I should have excepted the self-enslaved slaves of ambition. Of all bondmen, they alone, I believe, not only do not wish freedom, but also are ever plotting how they may add to their chains.
XXIX
A LETTER FROM THE DEAD
I was living alone at the Willard.
Soon after the death of Burbank's wife, his sister and brother-in-law, the Gracies, had come with their three children to live with him and to look after his boy and girl. Trouble between his family and mine, originating in some impertinences of the oldest Gracie girl, spread from the children to the grown people until, when he went into the White House, he and I were the only two on speaking terms. I see now that this situation had large influence on me in holding aloof and waiting always for overtures from him. At the time I thought, as no doubt he thought also, that the quarrel was beneath the notice of men.

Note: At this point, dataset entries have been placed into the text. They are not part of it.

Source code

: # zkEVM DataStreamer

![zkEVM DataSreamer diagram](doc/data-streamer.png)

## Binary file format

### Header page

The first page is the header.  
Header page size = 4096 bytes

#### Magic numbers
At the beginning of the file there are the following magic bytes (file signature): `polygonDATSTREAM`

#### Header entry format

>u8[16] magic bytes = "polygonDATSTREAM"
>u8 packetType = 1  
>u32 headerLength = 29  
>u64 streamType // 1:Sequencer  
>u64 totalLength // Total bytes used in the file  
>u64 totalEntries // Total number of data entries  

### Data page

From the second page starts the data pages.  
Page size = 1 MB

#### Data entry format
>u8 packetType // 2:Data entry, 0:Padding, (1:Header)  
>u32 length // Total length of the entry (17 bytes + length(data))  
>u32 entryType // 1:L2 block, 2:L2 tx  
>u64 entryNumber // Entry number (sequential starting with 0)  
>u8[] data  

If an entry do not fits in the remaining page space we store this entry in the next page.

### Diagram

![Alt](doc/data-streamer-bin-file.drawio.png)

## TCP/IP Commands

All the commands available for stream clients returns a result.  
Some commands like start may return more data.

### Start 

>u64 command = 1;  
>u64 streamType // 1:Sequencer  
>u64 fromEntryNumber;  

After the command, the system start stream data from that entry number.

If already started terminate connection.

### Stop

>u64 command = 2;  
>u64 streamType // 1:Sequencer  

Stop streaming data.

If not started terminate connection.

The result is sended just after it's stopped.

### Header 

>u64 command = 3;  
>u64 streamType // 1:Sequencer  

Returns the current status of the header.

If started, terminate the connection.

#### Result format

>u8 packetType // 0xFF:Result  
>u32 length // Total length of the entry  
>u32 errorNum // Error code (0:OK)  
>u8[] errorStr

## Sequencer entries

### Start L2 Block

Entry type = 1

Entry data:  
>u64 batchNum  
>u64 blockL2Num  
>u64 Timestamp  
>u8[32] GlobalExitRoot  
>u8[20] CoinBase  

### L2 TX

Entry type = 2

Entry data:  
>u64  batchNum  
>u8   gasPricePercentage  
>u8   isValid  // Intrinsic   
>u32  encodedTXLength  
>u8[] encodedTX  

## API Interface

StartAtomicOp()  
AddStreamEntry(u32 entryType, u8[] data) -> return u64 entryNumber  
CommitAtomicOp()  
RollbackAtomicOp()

At any rate my family decided not to come to Washington during his first winter in the White House. I lived alone at the Willard. One afternoon toward the end of February I returned there from the Senate and found Woodruff, bad news in his face. "What is it?" I asked indifferently, for I assumed it was some political tangle.
"Your wife—was taken—very ill—very suddenly," he said. His eyes told me the rest.
If I had ever asked myself how this news would affect me, I should have answered that it would give me a sensation of relief. But, instead of relief, I felt the stunning blow of a wave of sorrow which has never wholly receded. Not because I loved her—that I never did. Not because she was the mother of my children—my likes and dislikes are direct and personal. Not because she was my wife—that bond had been galling. Not because I was fond of her—she had one of those cold, angry natures that forbid affection. No; I was overwhelmed because she and I had been intimates, with all the closest interests of life in common, with the whole world, even my children whom I loved passionately, outside that circle which fate had drawn around us two. I imagine this is not uncommon among married people,—this unhealable break in their routine of association when one departs. No doubt it often passes with the unthinking for love belatedly discovered.